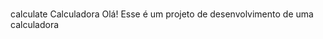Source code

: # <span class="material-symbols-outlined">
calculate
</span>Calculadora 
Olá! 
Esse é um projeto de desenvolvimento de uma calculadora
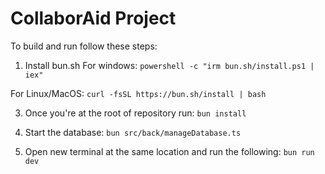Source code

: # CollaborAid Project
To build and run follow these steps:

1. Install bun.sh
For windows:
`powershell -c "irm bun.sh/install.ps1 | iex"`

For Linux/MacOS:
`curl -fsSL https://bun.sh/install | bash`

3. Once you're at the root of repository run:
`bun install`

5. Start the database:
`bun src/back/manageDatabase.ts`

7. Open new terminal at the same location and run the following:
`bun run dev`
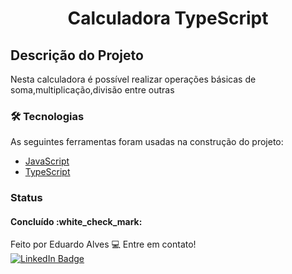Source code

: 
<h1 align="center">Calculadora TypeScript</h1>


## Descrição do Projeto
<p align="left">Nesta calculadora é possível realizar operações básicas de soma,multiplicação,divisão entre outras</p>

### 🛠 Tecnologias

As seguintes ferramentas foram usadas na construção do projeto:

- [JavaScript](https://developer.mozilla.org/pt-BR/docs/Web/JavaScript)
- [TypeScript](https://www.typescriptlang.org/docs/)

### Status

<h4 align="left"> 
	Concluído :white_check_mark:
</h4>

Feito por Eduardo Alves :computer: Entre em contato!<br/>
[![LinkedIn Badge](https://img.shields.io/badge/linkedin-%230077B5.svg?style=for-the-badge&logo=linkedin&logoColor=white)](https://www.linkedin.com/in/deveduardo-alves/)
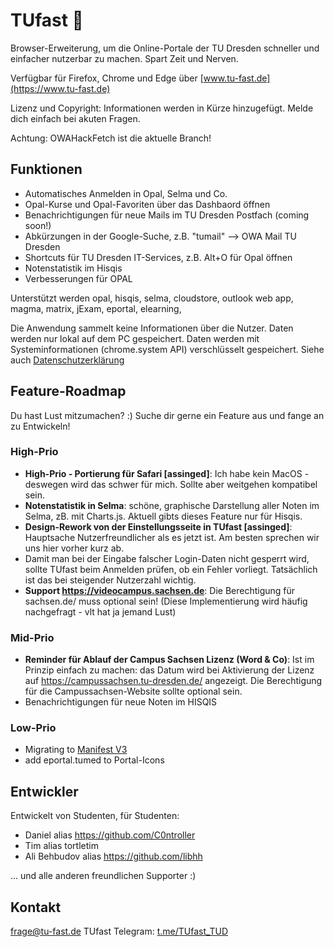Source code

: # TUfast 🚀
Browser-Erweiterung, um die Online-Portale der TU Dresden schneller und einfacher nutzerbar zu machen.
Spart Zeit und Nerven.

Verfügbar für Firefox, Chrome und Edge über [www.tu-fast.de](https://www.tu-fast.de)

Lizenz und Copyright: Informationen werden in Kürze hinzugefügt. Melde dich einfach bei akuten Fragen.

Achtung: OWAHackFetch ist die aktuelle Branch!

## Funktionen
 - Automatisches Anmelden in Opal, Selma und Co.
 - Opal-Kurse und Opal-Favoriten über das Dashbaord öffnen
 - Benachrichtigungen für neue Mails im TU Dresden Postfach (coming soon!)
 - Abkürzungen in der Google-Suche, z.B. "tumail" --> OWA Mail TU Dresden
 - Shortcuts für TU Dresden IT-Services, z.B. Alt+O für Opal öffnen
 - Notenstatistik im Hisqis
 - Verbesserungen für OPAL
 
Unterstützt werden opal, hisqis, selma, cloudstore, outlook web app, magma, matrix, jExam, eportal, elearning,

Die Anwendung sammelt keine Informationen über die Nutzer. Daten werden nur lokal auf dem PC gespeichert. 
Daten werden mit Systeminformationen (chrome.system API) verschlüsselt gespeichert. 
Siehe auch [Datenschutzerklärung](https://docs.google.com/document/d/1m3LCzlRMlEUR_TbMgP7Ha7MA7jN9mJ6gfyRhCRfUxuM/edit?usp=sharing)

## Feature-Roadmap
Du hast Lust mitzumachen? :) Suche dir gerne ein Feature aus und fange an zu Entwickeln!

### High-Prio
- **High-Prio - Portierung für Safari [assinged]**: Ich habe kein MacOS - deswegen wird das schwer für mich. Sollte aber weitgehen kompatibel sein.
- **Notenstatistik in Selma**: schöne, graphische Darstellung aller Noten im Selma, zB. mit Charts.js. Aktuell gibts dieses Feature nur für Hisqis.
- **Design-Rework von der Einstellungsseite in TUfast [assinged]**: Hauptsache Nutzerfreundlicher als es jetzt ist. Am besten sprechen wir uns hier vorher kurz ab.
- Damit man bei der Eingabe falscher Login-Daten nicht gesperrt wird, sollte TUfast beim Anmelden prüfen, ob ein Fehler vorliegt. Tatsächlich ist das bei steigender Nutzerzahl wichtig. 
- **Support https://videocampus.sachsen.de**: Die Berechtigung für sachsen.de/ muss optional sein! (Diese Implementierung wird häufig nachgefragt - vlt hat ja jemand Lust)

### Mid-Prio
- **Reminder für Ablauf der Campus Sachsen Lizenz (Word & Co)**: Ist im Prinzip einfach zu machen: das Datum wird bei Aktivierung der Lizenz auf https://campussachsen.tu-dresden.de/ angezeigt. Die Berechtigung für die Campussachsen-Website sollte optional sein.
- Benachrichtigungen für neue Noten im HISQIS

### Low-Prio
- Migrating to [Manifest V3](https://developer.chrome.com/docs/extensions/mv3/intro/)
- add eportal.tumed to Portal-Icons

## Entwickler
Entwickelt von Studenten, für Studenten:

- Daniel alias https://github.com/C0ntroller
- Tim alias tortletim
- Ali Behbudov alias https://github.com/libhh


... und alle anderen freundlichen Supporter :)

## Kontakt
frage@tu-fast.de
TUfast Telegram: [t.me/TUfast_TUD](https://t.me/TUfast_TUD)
# # #
◆ **Work to complete**: Would you retype the lines above from the one with "Verfügbar für Firefox, Chrome" down to the one with "- Verbesserungen für OPAL", word for word, both ends included and no other lines?

◆ **Solution to this task**:
Verfügbar für Firefox, Chrome und Edge über [www.tu-fast.de](https://www.tu-fast.de)

Lizenz und Copyright: Informationen werden in Kürze hinzugefügt. Melde dich einfach bei akuten Fragen.

Achtung: OWAHackFetch ist die aktuelle Branch!

## Funktionen
 - Automatisches Anmelden in Opal, Selma und Co.
 - Opal-Kurse und Opal-Favoriten über das Dashbaord öffnen
 - Benachrichtigungen für neue Mails im TU Dresden Postfach (coming soon!)
 - Abkürzungen in der Google-Suche, z.B. "tumail" --> OWA Mail TU Dresden
 - Shortcuts für TU Dresden IT-Services, z.B. Alt+O für Opal öffnen
 - Notenstatistik im Hisqis
 - Verbesserungen für OPAL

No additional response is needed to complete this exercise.